PROBLEM DETAILS: Count the lines of the records below that hold the word "will", and give only the number.

Plain-text document sources:
▽

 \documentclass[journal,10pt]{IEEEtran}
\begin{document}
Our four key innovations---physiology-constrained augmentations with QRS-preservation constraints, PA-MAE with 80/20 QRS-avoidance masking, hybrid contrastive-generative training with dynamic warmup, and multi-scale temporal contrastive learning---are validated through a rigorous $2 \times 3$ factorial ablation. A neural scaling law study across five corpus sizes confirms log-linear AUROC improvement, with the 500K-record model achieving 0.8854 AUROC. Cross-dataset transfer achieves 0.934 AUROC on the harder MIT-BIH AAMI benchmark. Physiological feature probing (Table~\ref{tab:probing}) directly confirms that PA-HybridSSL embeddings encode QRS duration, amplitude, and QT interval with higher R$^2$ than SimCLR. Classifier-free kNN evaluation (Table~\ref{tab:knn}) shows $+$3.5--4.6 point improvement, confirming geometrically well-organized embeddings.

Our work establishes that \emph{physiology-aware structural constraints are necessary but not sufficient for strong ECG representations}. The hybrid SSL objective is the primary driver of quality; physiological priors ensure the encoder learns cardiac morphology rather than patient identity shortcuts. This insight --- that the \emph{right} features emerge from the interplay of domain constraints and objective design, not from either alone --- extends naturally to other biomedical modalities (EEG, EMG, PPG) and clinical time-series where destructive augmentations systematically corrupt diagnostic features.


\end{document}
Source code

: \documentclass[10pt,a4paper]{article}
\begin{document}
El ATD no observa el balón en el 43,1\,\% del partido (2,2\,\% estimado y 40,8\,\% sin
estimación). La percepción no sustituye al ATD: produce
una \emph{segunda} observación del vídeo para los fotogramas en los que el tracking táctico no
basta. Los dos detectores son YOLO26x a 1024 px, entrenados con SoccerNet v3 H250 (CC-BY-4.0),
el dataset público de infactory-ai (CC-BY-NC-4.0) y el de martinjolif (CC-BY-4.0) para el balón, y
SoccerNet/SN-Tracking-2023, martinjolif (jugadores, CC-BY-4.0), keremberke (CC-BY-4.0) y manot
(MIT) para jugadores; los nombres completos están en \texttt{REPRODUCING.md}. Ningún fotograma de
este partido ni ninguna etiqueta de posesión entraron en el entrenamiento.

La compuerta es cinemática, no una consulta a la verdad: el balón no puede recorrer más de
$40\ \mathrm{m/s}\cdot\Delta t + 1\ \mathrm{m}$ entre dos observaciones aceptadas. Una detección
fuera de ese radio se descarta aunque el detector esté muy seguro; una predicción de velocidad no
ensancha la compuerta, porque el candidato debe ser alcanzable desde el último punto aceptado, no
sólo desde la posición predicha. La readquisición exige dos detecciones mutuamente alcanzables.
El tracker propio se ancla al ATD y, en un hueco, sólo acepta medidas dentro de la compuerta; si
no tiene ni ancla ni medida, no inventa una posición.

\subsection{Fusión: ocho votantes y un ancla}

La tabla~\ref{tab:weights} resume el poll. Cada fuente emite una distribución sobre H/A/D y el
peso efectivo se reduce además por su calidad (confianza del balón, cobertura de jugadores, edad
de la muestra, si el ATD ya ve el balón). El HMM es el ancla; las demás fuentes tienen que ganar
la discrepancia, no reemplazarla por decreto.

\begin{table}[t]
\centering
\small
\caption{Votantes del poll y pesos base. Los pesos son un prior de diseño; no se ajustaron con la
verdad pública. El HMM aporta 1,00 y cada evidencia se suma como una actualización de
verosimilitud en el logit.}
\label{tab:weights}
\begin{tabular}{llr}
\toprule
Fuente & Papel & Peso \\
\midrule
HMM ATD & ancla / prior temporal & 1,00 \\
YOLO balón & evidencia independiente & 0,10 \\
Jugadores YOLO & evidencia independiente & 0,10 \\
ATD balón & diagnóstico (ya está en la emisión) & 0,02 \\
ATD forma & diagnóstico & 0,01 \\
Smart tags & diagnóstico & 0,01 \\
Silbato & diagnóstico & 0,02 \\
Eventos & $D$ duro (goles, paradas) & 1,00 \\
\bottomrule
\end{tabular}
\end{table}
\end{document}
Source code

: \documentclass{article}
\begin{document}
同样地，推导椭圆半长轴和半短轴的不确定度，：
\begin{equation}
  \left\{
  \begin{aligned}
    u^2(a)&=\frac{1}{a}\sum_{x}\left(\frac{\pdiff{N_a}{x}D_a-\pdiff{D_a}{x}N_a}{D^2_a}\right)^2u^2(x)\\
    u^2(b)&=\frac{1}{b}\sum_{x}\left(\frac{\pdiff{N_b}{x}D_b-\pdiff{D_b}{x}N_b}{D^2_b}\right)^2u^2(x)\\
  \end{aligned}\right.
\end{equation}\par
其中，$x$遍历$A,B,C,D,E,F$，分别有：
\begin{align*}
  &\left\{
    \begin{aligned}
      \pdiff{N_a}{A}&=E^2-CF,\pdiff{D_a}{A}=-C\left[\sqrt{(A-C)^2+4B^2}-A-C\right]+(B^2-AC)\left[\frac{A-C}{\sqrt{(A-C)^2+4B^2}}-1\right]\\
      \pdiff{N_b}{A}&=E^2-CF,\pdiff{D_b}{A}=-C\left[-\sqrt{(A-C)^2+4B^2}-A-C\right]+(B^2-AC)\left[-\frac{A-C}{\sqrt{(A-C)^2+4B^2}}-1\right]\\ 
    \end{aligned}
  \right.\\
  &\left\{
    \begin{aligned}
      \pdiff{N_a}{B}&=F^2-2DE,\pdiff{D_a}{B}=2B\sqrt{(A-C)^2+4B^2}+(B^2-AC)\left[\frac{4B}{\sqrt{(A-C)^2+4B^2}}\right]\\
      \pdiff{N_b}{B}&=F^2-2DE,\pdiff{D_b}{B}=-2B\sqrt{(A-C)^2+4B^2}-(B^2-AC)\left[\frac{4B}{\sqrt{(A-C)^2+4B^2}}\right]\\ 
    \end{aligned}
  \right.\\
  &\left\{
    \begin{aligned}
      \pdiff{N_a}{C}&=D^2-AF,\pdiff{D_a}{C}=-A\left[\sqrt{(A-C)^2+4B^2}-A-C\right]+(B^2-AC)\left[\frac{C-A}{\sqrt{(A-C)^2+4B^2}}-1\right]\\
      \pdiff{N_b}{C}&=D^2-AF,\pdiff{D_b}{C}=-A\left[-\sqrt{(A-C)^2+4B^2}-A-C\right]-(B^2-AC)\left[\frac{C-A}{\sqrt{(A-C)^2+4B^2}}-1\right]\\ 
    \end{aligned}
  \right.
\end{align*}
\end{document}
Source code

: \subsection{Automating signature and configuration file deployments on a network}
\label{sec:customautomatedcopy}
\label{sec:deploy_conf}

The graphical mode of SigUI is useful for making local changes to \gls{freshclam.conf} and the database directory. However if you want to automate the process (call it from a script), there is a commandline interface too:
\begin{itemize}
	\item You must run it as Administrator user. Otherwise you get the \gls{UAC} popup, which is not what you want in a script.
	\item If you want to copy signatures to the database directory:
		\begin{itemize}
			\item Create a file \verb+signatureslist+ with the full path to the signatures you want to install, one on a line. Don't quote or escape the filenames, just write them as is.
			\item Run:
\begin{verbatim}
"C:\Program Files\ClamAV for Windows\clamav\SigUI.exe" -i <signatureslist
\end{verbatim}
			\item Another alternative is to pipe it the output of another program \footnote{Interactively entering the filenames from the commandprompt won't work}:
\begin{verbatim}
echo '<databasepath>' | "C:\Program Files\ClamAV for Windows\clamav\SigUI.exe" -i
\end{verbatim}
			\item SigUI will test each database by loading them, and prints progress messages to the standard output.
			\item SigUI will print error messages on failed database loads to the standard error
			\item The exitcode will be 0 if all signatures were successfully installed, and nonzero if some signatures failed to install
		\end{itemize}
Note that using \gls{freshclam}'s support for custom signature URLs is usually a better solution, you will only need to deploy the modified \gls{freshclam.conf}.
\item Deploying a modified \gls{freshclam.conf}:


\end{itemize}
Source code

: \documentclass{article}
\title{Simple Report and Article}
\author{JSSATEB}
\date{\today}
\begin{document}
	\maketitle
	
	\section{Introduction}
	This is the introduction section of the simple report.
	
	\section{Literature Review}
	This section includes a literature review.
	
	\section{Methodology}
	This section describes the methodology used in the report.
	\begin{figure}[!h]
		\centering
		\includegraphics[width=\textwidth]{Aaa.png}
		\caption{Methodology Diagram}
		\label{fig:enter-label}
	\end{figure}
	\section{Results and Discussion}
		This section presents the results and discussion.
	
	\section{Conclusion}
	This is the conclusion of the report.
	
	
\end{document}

△

OUTPUT: 4